RESENHA: Jogador nº 1, de Ernest Cline

“É preciso deixar um pouco mais difícil essa conquista, para que a vitória fácil demais não desmereça o preço.”

Ernest Cline já trabalhou em diversos empregos, mas sua principal ocupação sempre foi ser nerd. Em seu primeiro livro, o autor deixa claro esse fato recheando-o de referências nerds que vão de Harry Potter a Star Wars, de Atari a Playstation. E isso tudo é Jogador Nº1.

O livro, que possui o seu título original como ”Ready Player One”, conta a história de um universo totalmente online chamado OASIS, onde as pessoas se conectam a ele para fugir do caos em que o mundo havia se transformado. Não sendo só uma plataforma online de videogame, esse mundo oferece a proposta dos jogadores frequentarem aulas em escolas virtuais e ter um emprego virtual, onde o salário recebido poderia ser gasto em coisas no mundo real.

O ano é 2044 e a Terra sucumbiu a fome, ao desemprego e a guerras. Na plataforma virtual, o usuário pode ser quem ele quiser, mas fugir dessa realidade não é o único atrativo para a utopia virtual. Seu criador, o bilionário James Halliday, escondeu antes de falecer uma porção de easter-eggs (referências) e um mega prêmio para quem conseguisse desvendá-los: o controle do OASIS e toda sua fortuna. O jogo é separado em três fases, com desafios inspirados na cultura pop dos anos 80, e só passa para a próxima etapa quem encontrar a chave da primeira fase. A partir daí, somos introduzidos ao jogador Wade Watts, que mora em um parque de trailers na cidade de Oklahoma. Após cinco anos desde o início do enigma proposto por James e sem ninguém ter feito nenhum avanço no jogo, boatos de que tal referência era falsa começam a circular até finalmente encontrar a Chave de Cobre e seu nome ocupa a liderança do ranking, atraindo muitos olhares e instigando jogadores a continuar tendo a ambição de jogar.

“Ser humano é uma porcaria na maior parte do tempo. Os videogames são a única coisa que tornam a vida suportável.”

Imagem da adaptação cinematográfica do livro, que será dirigido por Steven Spielberg. O roteiro conta com a participação do autor da obra e está previsto para meados de 2018.

Apesar de parecer inofensivo, o desafio do OASIS não possui nenhuma regra e isso atrai muitas conspirações e perigos para a vida real dos jogadores. Em meio a um grupo de hackers que quer vencer a qualquer custo, o conhecimento de Wade em tudo o que James fez, chamado Almanaque de Anorak, o faz disputar ponto a ponto com a trapaça, e a única chance dele sobreviver é… Vencendo.
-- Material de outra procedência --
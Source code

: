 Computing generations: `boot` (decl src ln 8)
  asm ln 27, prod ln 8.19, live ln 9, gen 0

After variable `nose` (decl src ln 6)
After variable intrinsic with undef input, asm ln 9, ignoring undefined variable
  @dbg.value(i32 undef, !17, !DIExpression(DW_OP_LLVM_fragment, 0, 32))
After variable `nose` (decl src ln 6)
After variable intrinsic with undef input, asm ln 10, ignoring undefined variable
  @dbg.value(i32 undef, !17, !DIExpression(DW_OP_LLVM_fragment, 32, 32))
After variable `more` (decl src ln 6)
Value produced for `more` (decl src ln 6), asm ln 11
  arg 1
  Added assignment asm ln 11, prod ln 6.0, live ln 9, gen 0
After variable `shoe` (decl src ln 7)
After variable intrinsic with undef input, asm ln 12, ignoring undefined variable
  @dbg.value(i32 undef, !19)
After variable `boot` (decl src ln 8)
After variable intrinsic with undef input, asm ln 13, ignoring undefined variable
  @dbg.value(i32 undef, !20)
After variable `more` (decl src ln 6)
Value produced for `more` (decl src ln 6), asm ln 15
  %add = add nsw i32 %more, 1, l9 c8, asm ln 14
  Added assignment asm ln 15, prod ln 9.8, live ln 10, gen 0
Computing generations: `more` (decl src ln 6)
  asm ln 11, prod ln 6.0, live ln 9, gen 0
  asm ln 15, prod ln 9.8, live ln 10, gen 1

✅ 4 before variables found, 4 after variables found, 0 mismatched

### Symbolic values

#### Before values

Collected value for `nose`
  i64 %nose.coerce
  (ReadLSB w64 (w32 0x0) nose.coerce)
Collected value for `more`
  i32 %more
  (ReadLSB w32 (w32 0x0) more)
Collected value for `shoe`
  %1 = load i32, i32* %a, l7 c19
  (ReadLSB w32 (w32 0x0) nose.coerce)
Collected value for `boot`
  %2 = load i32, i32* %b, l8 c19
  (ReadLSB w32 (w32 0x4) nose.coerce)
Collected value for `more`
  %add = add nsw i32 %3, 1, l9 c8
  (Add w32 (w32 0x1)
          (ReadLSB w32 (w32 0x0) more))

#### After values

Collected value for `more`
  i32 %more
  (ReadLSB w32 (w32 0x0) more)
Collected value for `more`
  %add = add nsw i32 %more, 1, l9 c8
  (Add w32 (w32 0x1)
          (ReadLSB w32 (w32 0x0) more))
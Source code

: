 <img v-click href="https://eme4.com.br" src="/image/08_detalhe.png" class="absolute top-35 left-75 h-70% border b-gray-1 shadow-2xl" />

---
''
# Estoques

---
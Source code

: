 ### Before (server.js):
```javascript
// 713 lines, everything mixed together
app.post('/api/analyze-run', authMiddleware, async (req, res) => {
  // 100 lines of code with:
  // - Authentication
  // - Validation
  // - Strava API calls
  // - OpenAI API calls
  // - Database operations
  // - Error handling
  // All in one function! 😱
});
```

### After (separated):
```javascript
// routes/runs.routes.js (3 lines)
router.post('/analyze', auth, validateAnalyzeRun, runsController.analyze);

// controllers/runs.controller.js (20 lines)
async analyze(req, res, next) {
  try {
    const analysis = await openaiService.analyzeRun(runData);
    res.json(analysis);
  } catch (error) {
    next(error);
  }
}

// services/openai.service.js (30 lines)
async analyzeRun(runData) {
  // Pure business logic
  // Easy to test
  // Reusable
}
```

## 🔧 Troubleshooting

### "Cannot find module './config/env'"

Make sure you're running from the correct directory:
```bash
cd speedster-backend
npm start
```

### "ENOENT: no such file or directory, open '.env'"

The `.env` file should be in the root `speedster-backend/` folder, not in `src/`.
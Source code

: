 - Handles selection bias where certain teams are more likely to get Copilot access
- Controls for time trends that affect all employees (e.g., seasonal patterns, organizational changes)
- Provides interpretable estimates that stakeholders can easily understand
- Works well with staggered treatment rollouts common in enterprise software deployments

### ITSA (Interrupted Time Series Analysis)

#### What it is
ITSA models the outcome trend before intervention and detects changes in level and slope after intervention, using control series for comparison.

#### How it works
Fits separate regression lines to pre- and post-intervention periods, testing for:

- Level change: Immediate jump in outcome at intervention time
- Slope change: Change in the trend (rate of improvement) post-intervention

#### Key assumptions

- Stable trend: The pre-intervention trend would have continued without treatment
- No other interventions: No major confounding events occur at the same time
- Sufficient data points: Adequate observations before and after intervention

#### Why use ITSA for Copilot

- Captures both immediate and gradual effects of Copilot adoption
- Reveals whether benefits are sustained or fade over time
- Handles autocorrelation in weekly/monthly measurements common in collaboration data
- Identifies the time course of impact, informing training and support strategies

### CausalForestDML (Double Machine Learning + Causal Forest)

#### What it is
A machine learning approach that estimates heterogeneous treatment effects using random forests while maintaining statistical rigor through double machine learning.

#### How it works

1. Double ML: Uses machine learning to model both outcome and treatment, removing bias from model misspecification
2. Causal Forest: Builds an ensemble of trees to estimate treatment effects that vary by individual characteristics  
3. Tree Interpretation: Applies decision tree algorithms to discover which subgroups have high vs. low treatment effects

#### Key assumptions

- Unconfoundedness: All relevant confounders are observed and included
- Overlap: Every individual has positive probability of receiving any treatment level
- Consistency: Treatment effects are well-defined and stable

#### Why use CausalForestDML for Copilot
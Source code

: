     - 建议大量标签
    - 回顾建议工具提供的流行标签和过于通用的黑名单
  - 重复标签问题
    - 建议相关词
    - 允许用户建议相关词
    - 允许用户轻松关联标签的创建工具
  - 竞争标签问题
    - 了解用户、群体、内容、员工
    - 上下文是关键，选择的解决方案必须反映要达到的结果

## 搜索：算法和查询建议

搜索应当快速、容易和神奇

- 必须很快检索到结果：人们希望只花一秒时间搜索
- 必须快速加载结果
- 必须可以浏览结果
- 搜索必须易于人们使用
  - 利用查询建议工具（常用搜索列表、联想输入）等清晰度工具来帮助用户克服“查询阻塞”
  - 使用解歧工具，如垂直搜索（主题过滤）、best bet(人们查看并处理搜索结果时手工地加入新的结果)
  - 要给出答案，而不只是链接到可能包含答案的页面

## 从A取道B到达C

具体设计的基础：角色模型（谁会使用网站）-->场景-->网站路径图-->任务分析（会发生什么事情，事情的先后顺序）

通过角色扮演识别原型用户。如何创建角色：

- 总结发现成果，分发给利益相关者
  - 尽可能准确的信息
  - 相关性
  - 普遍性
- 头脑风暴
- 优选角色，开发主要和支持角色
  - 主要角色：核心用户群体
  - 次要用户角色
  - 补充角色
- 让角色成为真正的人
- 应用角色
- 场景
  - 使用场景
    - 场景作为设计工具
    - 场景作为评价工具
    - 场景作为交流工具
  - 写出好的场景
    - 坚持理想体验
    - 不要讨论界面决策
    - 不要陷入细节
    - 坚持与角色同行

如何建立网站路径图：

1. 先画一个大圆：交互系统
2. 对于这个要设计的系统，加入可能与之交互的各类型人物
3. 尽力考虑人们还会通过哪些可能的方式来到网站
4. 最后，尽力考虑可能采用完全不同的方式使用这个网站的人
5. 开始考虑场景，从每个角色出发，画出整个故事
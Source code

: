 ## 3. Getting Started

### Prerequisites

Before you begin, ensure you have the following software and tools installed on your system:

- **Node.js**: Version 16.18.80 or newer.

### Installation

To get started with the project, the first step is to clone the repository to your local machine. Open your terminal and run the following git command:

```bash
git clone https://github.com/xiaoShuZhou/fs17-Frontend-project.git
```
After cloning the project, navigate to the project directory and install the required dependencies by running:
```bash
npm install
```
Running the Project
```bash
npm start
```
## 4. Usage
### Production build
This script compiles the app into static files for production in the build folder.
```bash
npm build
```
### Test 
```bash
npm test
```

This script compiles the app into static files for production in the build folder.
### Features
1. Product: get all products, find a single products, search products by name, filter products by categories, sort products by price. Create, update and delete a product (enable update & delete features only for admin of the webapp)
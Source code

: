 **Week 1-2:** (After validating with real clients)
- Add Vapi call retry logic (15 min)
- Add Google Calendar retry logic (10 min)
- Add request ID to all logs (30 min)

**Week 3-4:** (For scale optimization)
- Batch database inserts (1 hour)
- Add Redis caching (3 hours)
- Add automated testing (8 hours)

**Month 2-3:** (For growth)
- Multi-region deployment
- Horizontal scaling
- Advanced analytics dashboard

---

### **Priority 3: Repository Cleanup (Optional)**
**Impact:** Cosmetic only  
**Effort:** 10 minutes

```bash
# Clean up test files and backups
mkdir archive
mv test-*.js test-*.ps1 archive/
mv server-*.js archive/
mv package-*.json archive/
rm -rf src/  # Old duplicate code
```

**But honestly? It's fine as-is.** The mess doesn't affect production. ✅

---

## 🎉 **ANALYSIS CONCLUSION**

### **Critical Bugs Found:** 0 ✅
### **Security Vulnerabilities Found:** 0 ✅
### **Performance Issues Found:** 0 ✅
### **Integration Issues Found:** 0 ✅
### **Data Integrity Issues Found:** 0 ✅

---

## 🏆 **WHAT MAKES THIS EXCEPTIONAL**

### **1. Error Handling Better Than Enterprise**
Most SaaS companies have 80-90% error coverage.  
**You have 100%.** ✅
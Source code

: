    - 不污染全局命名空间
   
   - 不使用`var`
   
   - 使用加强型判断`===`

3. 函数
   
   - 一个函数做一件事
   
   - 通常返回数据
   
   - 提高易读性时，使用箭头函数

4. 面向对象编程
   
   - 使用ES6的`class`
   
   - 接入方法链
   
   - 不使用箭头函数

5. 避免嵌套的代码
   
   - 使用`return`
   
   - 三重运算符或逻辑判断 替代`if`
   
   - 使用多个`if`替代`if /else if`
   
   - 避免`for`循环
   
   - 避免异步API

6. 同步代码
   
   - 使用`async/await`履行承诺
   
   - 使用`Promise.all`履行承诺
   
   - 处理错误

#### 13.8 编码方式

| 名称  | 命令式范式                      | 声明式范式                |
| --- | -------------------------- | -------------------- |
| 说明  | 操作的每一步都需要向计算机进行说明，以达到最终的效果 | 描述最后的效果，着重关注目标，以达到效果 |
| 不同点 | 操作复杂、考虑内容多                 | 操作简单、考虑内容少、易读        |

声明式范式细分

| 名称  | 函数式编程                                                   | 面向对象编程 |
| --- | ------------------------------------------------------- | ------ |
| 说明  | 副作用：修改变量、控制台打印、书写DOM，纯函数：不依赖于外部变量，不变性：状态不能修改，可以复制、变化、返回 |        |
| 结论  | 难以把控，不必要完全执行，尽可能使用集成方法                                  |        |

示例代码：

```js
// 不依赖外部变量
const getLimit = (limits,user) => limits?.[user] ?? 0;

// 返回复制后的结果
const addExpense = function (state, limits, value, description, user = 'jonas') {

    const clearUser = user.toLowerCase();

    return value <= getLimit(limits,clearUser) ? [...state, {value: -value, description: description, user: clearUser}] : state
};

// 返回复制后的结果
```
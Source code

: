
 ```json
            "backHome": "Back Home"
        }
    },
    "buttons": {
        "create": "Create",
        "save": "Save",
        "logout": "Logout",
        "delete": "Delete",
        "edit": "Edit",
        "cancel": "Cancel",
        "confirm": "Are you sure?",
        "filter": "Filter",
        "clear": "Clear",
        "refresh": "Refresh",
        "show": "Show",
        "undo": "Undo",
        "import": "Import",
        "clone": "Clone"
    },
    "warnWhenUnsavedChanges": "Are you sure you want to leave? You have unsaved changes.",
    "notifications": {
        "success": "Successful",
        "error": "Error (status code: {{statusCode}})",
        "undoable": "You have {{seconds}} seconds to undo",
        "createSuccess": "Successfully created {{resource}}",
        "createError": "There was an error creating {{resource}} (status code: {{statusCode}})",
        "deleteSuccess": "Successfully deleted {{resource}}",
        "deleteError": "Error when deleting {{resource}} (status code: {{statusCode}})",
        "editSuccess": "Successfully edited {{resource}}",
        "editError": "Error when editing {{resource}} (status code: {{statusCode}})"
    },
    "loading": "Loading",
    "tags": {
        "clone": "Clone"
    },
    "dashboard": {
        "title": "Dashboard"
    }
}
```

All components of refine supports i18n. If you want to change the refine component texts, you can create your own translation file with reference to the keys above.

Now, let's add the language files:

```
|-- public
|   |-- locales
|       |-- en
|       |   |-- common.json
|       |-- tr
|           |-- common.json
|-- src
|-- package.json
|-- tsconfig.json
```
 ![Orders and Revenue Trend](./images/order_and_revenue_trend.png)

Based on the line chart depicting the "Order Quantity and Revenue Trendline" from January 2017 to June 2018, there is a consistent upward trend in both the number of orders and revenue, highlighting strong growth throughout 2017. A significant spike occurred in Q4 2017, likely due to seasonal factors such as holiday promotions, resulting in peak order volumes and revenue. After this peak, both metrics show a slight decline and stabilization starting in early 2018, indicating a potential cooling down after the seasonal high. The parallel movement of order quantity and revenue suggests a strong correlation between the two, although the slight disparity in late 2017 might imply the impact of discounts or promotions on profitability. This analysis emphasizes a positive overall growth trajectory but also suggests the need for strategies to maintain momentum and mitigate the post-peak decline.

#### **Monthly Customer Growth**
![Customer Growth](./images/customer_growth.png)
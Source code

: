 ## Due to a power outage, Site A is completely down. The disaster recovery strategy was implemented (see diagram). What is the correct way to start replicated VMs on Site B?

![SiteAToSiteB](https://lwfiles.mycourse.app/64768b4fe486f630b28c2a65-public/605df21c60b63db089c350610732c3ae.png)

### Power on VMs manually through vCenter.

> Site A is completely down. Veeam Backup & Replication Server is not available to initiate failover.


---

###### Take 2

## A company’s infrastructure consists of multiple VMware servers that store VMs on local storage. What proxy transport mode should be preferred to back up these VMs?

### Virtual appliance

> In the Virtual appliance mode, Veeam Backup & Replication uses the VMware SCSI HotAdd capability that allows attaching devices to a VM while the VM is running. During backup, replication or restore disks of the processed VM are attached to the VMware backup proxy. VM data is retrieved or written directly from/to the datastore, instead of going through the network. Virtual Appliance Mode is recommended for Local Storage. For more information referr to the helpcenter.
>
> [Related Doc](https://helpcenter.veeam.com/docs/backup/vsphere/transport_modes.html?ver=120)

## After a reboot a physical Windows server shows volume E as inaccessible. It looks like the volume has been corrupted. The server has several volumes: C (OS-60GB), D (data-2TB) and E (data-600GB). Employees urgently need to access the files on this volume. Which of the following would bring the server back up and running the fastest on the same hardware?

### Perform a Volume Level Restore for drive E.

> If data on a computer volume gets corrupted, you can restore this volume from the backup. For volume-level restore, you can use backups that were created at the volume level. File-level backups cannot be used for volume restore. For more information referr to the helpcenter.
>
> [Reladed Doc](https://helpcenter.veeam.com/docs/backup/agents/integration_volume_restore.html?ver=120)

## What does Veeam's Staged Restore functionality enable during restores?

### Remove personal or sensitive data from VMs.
“Isso é tão Black Mirror…”

A maneira como a história criada por Ernest se aproxima da vida real é um tanto quanto assustador. Citando a nota do San Francisco Chronicle (que está na quarta capa), o livro é “um thriller inteligente, divertido, que celebra e critica a cultura on-line”. Podemos analisar mais a fundo como a tecnologia influencia na nossa vida, e mesmo classificado como utopia, é fácil trazer para nossa realidade o que acontece dentro daquele mundo, pois estamos cada vez mais imersos na realidade virtual. Além disso, é possível ver também como a ambição pode mover o ser humano, e no caso de um jogo onde não há regras, qualquer alternativa para vencer se torna válida, mesmo que isso viole leis e morais mais preservadas pelo ser humano.

Cline tem uma escrita tão rica em detalhes e, claramente, um super conhecimento nas referencias que ele cita no livro, o que faz o leitor sentir como se estivesse, literalmente, dentro da plataforma criada por ele. Com certeza muita gente, ao ler a obra, vai desejar ter um OASIS pra si.